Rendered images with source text
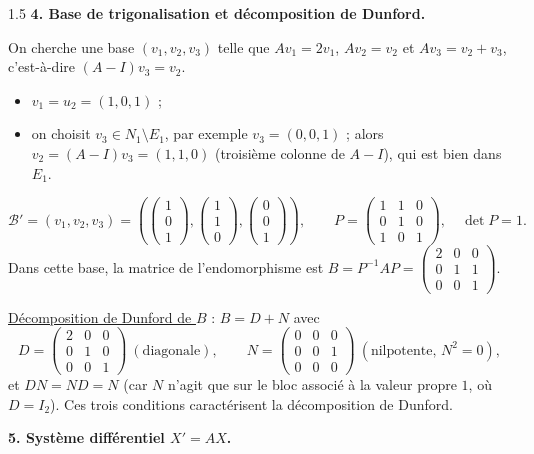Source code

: \documentclass[12pt]{article}
\begin{document}
\begin{spacing}{1.5}
\textbf{4. Base de trigonalisation et décomposition de Dunford.}

On cherche une base $(v_1,v_2,v_3)$ telle que $Av_1=2v_1$, $Av_2=v_2$ et $Av_3=v_2+v_3$, c'est-à-dire $(A-I)v_3=v_2$.
\begin{itemize}
\item $v_1=u_2=(1,0,1)$ ;
\item on choisit $v_3\in N_1\setminus E_1$, par exemple $v_3=(0,0,1)$ ; alors $v_2=(A-I)v_3=(1,1,0)$ (troisième colonne de $A-I$), qui est bien dans $E_1$.
\end{itemize}
\[
\mathcal{B}'=(v_1,v_2,v_3)=\left(\begin{pmatrix}1\\0\\1\end{pmatrix},\begin{pmatrix}1\\1\\0\end{pmatrix},\begin{pmatrix}0\\0\\1\end{pmatrix}\right),\qquad
P=\begin{pmatrix}1&1&0\\0&1&0\\1&0&1\end{pmatrix},\quad\det P=1 .
\]
Dans cette base, la matrice de l'endomorphisme est $B=P^{-1}AP=\begin{pmatrix}2&0&0\\0&1&1\\0&0&1\end{pmatrix}$.

\underline{Décomposition de Dunford de $B$} : $B=D+N$ avec
\[
D=\begin{pmatrix}2&0&0\\0&1&0\\0&0&1\end{pmatrix}\ (\text{diagonale}),\qquad N=\begin{pmatrix}0&0&0\\0&0&1\\0&0&0\end{pmatrix}\ (\text{nilpotente, } N^2=0),
\]
et $DN=ND=N$ (car $N$ n'agit que sur le bloc associé à la valeur propre $1$, où $D=I_2$). Ces trois conditions caractérisent la décomposition de Dunford.

\textbf{5. Système différentiel $X'=AX$.}


\end{spacing}
\end{document}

[What you will do] All of the entries above need to be repeated exactly, minus the pictures.

[Result of this exercise]
Source code

: \documentclass[12pt]{article}
\begin{document}
\begin{spacing}{1.5}
\textbf{4. Base de trigonalisation et décomposition de Dunford.}

On cherche une base $(v_1,v_2,v_3)$ telle que $Av_1=2v_1$, $Av_2=v_2$ et $Av_3=v_2+v_3$, c'est-à-dire $(A-I)v_3=v_2$.
\begin{itemize}
\item $v_1=u_2=(1,0,1)$ ;
\item on choisit $v_3\in N_1\setminus E_1$, par exemple $v_3=(0,0,1)$ ; alors $v_2=(A-I)v_3=(1,1,0)$ (troisième colonne de $A-I$), qui est bien dans $E_1$.
\end{itemize}
\[
\mathcal{B}'=(v_1,v_2,v_3)=\left(\begin{pmatrix}1\\0\\1\end{pmatrix},\begin{pmatrix}1\\1\\0\end{pmatrix},\begin{pmatrix}0\\0\\1\end{pmatrix}\right),\qquad
P=\begin{pmatrix}1&1&0\\0&1&0\\1&0&1\end{pmatrix},\quad\det P=1 .
\]
Dans cette base, la matrice de l'endomorphisme est $B=P^{-1}AP=\begin{pmatrix}2&0&0\\0&1&1\\0&0&1\end{pmatrix}$.

\underline{Décomposition de Dunford de $B$} : $B=D+N$ avec
\[
D=\begin{pmatrix}2&0&0\\0&1&0\\0&0&1\end{pmatrix}\ (\text{diagonale}),\qquad N=\begin{pmatrix}0&0&0\\0&0&1\\0&0&0\end{pmatrix}\ (\text{nilpotente, } N^2=0),
\]
et $DN=ND=N$ (car $N$ n'agit que sur le bloc associé à la valeur propre $1$, où $D=I_2$). Ces trois conditions caractérisent la décomposition de Dunford.

\textbf{5. Système différentiel $X'=AX$.}


\end{spacing}
\end{document}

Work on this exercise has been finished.